Advanced Video Coding
H.264 is a high compression digital video codec standard written by the ITU-T Video Coding Experts Group (VCEG) together with the ISO/IEC Moving Picture Experts Group (MPEG) as the product of a collective partnership effort known as the Joint Video Team (JVT). This standard is identical to ISO MPEG-4 part 10, and is also known as AVC, for Advanced Video Coding. The final drafting work on the first version of the standard was completed in May of 2003.
H.264 is a name related to the ITU-T line of H.26x video standards, while AVC relates to its ISO/IEC MPEG roots. It is usual to call the standard as H.264/AVC, or AVC/H.264 to emphasize the common heritage. The name H.26L, also related to its ITU-T history, is far less common, but still used. Occasionally, it has also been referred to as "the JVT codec", in reference to the JVT organization that developed it. (Such partnership and multiple naming is not unprecedented, as MPEG-2 video also arose from a partnership between MPEG and the ITU-T, and MPEG-2 video is also known in the ITU-T community as H.262.)
The intent of H.264/AVC project has been to create a standard that would be capable of providing good video quality at bit rates that are substantially lower (e.g., half or less) than what previous standards would need (e.g., relative to MPEG-2, H.263, or MPEG-4 part 2), and to do so without so much of an increase in complexity as to make the design impractically expensive to implement. An additional goal was to do this in a flexible way that would allow the standard to be applied to a very wide variety of applications (e.g., for both low and high bit rates and low and high resolution video) and to work well on a very wide variety of networks and systems (e.g., for broadcast, DVD storage, RTP/IP packet networks, and ITU-T multimedia telephony systems).
Since the completion of the original version of the standard in May of 2003, the JVT has done one round of "corrigendum" errata corrections and has developed a set of enhanced-functionality extensions called the "Fidelity Range Extensions" (FRExt). An additional round of corrigendum work is now nearing completion and should be finished in early 2005.
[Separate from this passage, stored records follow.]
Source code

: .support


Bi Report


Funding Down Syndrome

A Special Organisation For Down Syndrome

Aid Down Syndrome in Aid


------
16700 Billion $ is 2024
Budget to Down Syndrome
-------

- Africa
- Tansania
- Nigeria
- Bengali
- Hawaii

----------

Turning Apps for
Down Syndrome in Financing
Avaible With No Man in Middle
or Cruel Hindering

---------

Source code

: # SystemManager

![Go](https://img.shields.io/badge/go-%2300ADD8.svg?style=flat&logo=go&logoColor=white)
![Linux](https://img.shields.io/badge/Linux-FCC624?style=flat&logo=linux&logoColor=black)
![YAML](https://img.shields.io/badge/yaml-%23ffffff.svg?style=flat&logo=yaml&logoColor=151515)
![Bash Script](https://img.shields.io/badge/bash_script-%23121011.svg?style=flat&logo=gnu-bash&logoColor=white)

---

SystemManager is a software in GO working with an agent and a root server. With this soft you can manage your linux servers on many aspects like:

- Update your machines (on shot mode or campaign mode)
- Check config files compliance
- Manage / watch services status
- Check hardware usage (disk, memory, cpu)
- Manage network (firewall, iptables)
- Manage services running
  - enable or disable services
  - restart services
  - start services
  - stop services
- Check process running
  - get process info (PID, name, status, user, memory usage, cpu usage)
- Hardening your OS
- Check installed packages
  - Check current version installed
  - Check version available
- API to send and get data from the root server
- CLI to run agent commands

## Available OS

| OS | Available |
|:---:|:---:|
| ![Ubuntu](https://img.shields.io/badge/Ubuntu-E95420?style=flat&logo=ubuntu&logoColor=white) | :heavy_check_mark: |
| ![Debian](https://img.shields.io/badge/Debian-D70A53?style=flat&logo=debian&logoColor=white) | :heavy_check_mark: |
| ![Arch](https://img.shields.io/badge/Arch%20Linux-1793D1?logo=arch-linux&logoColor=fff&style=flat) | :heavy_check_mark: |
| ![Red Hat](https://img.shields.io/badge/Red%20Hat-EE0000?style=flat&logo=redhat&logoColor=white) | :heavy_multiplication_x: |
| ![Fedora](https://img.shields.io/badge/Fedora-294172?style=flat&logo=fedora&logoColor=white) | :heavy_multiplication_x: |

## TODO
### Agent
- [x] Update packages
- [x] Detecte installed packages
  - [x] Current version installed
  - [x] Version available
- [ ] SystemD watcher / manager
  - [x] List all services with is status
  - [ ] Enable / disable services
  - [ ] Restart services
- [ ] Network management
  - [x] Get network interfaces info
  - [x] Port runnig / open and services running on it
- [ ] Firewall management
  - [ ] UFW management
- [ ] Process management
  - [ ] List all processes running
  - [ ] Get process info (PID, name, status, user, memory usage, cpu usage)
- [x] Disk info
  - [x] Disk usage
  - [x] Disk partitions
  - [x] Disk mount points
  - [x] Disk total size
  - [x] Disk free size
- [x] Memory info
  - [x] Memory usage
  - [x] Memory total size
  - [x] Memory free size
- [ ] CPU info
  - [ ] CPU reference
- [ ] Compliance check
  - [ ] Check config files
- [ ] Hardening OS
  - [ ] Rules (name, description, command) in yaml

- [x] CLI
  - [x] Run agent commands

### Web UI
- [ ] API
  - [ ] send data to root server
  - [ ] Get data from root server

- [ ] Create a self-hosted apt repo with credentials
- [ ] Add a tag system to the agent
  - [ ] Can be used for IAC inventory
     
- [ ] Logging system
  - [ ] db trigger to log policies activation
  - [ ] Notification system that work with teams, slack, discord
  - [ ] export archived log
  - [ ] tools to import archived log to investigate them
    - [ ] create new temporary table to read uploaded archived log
H.264/AVC contains a number of new features that allow it to compress video much more effectively than older codecs and to provide more flexibility for application to a wide variety of network environments. In particular, some such key features include:
- Multi-picture motion compensation using previously-encoded pictures as references in a much more flexible way than in past standards -- allowing up to 32 reference pictures to be used in some cases (unlike in prior standards, where the limit was typically one or, in the case of "B pictures", two). This particular feature usually allows modest improvements in bitrate and quality in most scenes. But in certain types of scenes, for example scense with rapid repetitive flashing or back-and-forth scene cuts or uncovered background areas, it allows a very significant reduction in bit rate.
- Variable block-size motion compensation (VBSMC) with block sizes as large as 16x16 and as small as 4x4, enabling very precise segmentation of moving regions.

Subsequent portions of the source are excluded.